***** The records *****

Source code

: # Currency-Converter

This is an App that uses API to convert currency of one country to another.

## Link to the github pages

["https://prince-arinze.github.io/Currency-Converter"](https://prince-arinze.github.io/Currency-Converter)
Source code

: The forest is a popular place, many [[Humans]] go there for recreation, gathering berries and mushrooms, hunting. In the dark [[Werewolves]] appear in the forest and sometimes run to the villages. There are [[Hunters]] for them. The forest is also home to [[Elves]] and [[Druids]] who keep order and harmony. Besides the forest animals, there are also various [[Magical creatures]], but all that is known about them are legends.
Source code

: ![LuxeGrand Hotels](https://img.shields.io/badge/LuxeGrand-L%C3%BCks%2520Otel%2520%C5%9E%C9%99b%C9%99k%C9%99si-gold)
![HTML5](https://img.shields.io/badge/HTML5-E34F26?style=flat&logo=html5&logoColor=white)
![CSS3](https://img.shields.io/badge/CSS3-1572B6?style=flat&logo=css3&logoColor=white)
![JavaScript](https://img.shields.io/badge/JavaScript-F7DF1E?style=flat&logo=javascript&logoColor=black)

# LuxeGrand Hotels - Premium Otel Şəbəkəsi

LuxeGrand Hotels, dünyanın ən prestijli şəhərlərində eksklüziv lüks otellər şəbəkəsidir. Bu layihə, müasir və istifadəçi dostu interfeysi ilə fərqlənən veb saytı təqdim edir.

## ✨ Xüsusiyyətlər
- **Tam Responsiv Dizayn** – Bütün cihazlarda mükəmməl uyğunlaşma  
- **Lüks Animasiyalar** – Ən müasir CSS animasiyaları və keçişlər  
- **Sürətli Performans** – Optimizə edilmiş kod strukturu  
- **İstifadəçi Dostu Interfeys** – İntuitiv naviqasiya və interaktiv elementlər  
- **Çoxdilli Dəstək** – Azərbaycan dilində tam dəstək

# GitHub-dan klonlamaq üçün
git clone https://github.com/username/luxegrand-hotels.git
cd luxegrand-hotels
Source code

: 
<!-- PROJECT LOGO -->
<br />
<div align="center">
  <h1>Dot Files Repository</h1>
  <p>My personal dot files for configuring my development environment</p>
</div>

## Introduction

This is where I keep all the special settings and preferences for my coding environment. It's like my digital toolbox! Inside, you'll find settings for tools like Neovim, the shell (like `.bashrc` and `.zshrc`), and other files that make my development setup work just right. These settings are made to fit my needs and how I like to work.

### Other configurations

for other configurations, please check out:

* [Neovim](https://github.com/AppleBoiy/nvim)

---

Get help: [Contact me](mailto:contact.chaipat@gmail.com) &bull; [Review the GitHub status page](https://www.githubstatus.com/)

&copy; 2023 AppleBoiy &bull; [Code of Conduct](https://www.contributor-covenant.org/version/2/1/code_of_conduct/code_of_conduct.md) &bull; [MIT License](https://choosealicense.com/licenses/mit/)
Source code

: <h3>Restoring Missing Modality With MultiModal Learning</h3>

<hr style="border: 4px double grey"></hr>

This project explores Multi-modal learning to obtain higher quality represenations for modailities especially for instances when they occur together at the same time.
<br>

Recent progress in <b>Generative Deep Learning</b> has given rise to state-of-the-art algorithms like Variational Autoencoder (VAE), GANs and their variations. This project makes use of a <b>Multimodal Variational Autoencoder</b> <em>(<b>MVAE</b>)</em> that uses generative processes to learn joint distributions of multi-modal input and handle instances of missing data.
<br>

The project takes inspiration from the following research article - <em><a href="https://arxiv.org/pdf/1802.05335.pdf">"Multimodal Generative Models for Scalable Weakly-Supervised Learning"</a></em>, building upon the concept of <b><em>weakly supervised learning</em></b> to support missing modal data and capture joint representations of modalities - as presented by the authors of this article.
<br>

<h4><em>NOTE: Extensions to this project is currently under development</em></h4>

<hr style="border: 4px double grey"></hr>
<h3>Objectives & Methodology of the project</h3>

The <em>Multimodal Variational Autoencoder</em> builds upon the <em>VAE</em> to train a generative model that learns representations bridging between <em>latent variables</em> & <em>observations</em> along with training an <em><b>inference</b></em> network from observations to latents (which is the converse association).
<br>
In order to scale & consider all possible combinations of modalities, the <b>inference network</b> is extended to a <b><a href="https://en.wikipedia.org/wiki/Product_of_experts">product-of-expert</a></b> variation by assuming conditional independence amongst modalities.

*****

**Task directions**
Quote the data in full, keeping each word unchanged.

**Exercise result**
Source code

: # Currency-Converter

This is an App that uses API to convert currency of one country to another.

## Link to the github pages

["https://prince-arinze.github.io/Currency-Converter"](https://prince-arinze.github.io/Currency-Converter)
Source code

: The forest is a popular place, many [[Humans]] go there for recreation, gathering berries and mushrooms, hunting. In the dark [[Werewolves]] appear in the forest and sometimes run to the villages. There are [[Hunters]] for them. The forest is also home to [[Elves]] and [[Druids]] who keep order and harmony. Besides the forest animals, there are also various [[Magical creatures]], but all that is known about them are legends.
Source code

: ![LuxeGrand Hotels](https://img.shields.io/badge/LuxeGrand-L%C3%BCks%2520Otel%2520%C5%9E%C9%99b%C9%99k%C9%99si-gold)
![HTML5](https://img.shields.io/badge/HTML5-E34F26?style=flat&logo=html5&logoColor=white)
![CSS3](https://img.shields.io/badge/CSS3-1572B6?style=flat&logo=css3&logoColor=white)
![JavaScript](https://img.shields.io/badge/JavaScript-F7DF1E?style=flat&logo=javascript&logoColor=black)

# LuxeGrand Hotels - Premium Otel Şəbəkəsi

LuxeGrand Hotels, dünyanın ən prestijli şəhərlərində eksklüziv lüks otellər şəbəkəsidir. Bu layihə, müasir və istifadəçi dostu interfeysi ilə fərqlənən veb saytı təqdim edir.

## ✨ Xüsusiyyətlər
- **Tam Responsiv Dizayn** – Bütün cihazlarda mükəmməl uyğunlaşma  
- **Lüks Animasiyalar** – Ən müasir CSS animasiyaları və keçişlər  
- **Sürətli Performans** – Optimizə edilmiş kod strukturu  
- **İstifadəçi Dostu Interfeys** – İntuitiv naviqasiya və interaktiv elementlər  
- **Çoxdilli Dəstək** – Azərbaycan dilində tam dəstək

# GitHub-dan klonlamaq üçün
git clone https://github.com/username/luxegrand-hotels.git
cd luxegrand-hotels
Source code

: 
<!-- PROJECT LOGO -->
<br />
<div align="center">
  <h1>Dot Files Repository</h1>
  <p>My personal dot files for configuring my development environment</p>
</div>

## Introduction

This is where I keep all the special settings and preferences for my coding environment. It's like my digital toolbox! Inside, you'll find settings for tools like Neovim, the shell (like `.bashrc` and `.zshrc`), and other files that make my development setup work just right. These settings are made to fit my needs and how I like to work.

### Other configurations

for other configurations, please check out:

* [Neovim](https://github.com/AppleBoiy/nvim)

---

Get help: [Contact me](mailto:contact.chaipat@gmail.com) &bull; [Review the GitHub status page](https://www.githubstatus.com/)

&copy; 2023 AppleBoiy &bull; [Code of Conduct](https://www.contributor-covenant.org/version/2/1/code_of_conduct/code_of_conduct.md) &bull; [MIT License](https://choosealicense.com/licenses/mit/)
Source code

: <h3>Restoring Missing Modality With MultiModal Learning</h3>

<hr style="border: 4px double grey"></hr>

This project explores Multi-modal learning to obtain higher quality represenations for modailities especially for instances when they occur together at the same time.
<br>

Recent progress in <b>Generative Deep Learning</b> has given rise to state-of-the-art algorithms like Variational Autoencoder (VAE), GANs and their variations. This project makes use of a <b>Multimodal Variational Autoencoder</b> <em>(<b>MVAE</b>)</em> that uses generative processes to learn joint distributions of multi-modal input and handle instances of missing data.
<br>

The project takes inspiration from the following research article - <em><a href="https://arxiv.org/pdf/1802.05335.pdf">"Multimodal Generative Models for Scalable Weakly-Supervised Learning"</a></em>, building upon the concept of <b><em>weakly supervised learning</em></b> to support missing modal data and capture joint representations of modalities - as presented by the authors of this article.
<br>

<h4><em>NOTE: Extensions to this project is currently under development</em></h4>

<hr style="border: 4px double grey"></hr>
<h3>Objectives & Methodology of the project</h3>

The <em>Multimodal Variational Autoencoder</em> builds upon the <em>VAE</em> to train a generative model that learns representations bridging between <em>latent variables</em> & <em>observations</em> along with training an <em><b>inference</b></em> network from observations to latents (which is the converse association).
<br>
In order to scale & consider all possible combinations of modalities, the <b>inference network</b> is extended to a <b><a href="https://en.wikipedia.org/wiki/Product_of_experts">product-of-expert</a></b> variation by assuming conditional independence amongst modalities.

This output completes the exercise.